▸ RECORDED INFORMATION:
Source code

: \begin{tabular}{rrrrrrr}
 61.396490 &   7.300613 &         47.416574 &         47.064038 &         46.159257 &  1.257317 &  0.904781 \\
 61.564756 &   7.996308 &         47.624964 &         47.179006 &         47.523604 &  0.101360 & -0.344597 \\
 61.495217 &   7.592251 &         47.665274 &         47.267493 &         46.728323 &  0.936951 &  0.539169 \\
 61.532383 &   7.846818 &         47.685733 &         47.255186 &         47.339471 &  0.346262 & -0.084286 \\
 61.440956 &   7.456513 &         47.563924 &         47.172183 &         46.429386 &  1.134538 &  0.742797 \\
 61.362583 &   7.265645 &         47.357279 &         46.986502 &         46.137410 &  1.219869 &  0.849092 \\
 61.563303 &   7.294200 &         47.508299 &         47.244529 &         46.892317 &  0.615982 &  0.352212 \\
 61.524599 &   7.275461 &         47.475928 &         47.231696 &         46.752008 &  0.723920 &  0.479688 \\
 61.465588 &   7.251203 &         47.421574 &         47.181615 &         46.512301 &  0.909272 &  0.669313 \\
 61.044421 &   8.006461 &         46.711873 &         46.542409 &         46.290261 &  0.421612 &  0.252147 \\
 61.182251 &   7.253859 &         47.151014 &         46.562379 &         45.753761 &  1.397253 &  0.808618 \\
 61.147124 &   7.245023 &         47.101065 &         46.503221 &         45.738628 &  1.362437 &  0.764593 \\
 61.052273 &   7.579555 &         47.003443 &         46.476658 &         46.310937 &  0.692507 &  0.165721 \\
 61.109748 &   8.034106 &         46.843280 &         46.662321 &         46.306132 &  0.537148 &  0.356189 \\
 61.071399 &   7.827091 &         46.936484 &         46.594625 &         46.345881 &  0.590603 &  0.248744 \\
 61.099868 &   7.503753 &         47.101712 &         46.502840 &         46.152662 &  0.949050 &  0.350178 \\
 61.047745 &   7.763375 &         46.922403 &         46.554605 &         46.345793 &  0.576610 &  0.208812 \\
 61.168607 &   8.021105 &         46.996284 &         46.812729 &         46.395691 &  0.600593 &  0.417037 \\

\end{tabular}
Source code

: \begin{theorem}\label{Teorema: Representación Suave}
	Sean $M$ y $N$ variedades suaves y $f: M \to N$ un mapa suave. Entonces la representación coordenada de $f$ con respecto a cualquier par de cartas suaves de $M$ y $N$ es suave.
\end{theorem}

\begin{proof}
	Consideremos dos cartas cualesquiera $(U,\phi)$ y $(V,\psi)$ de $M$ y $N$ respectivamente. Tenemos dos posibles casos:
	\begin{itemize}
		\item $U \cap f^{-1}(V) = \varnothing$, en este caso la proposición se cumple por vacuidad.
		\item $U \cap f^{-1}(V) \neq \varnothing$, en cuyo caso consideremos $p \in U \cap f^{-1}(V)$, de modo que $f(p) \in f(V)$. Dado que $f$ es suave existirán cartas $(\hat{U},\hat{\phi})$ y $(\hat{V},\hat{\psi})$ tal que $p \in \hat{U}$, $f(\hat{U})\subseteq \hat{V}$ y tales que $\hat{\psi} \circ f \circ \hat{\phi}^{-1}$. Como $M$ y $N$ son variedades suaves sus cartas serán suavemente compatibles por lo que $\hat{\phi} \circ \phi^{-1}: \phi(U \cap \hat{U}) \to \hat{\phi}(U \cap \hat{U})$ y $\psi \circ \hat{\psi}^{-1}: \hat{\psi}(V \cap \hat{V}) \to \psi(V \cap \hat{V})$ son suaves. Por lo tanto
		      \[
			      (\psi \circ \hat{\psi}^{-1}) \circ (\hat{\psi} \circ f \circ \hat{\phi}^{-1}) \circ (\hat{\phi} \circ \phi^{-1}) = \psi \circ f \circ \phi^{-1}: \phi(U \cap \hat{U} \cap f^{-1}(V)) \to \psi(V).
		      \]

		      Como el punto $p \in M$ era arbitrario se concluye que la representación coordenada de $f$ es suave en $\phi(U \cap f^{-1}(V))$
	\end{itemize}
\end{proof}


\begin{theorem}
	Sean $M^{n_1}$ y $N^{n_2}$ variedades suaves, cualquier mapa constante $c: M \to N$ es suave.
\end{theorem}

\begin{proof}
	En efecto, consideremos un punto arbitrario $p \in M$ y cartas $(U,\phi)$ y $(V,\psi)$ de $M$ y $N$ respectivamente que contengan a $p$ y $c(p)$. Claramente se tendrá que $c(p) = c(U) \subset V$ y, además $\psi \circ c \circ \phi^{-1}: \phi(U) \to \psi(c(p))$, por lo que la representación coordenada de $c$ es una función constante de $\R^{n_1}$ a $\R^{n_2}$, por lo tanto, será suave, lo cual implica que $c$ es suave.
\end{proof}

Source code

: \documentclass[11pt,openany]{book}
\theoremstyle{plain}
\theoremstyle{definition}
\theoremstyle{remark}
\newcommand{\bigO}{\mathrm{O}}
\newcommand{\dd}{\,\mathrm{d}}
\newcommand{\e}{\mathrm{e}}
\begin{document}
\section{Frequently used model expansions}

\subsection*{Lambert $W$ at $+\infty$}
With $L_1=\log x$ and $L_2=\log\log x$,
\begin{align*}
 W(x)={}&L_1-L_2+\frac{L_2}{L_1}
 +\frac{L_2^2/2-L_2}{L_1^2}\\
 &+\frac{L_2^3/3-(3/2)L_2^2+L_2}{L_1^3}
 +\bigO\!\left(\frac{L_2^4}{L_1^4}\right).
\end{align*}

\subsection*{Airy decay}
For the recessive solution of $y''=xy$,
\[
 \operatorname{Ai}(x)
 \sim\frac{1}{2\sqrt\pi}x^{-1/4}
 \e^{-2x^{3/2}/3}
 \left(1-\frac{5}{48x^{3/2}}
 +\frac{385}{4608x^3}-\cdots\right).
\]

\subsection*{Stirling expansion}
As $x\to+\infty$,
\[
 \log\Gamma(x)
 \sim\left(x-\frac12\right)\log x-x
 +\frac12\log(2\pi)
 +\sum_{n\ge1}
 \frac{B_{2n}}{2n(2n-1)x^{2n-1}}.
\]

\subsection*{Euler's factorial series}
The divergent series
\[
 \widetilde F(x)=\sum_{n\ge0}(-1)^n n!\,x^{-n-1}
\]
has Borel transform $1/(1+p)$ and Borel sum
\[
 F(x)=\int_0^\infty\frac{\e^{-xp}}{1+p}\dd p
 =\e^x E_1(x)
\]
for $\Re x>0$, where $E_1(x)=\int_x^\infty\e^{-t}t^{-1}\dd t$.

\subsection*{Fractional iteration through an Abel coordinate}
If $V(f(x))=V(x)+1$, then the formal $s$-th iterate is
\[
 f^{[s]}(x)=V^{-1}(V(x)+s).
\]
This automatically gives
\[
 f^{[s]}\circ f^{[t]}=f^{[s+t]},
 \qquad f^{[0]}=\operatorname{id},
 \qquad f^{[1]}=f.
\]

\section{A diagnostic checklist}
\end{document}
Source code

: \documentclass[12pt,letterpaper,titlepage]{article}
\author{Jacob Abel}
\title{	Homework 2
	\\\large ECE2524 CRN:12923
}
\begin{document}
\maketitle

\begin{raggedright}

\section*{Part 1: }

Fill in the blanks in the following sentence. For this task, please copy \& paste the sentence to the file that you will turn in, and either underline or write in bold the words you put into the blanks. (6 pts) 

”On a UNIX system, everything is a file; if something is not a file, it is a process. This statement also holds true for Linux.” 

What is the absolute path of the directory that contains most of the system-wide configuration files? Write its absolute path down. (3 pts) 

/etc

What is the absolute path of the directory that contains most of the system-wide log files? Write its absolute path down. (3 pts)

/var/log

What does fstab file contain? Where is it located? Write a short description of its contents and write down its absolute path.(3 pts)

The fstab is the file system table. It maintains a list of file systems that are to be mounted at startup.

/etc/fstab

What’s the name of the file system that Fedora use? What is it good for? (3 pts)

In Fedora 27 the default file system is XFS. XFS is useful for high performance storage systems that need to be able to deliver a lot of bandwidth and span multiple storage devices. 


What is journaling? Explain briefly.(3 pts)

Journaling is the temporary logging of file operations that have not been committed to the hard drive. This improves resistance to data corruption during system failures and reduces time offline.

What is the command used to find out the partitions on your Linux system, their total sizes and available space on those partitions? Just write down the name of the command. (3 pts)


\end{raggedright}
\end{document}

▸ ASSIGNED TASK:
Here the job is to transcribe the lines from the first line of the data through the line containing "0.101360 & -0.344597 \\", inclusive, exactly and with nothing else.

▸ ANSWER SPACE:
Source code

: \begin{tabular}{rrrrrrr}
 61.396490 &   7.300613 &         47.416574 &         47.064038 &         46.159257 &  1.257317 &  0.904781 \\
 61.564756 &   7.996308 &         47.624964 &         47.179006 &         47.523604 &  0.101360 & -0.344597 \\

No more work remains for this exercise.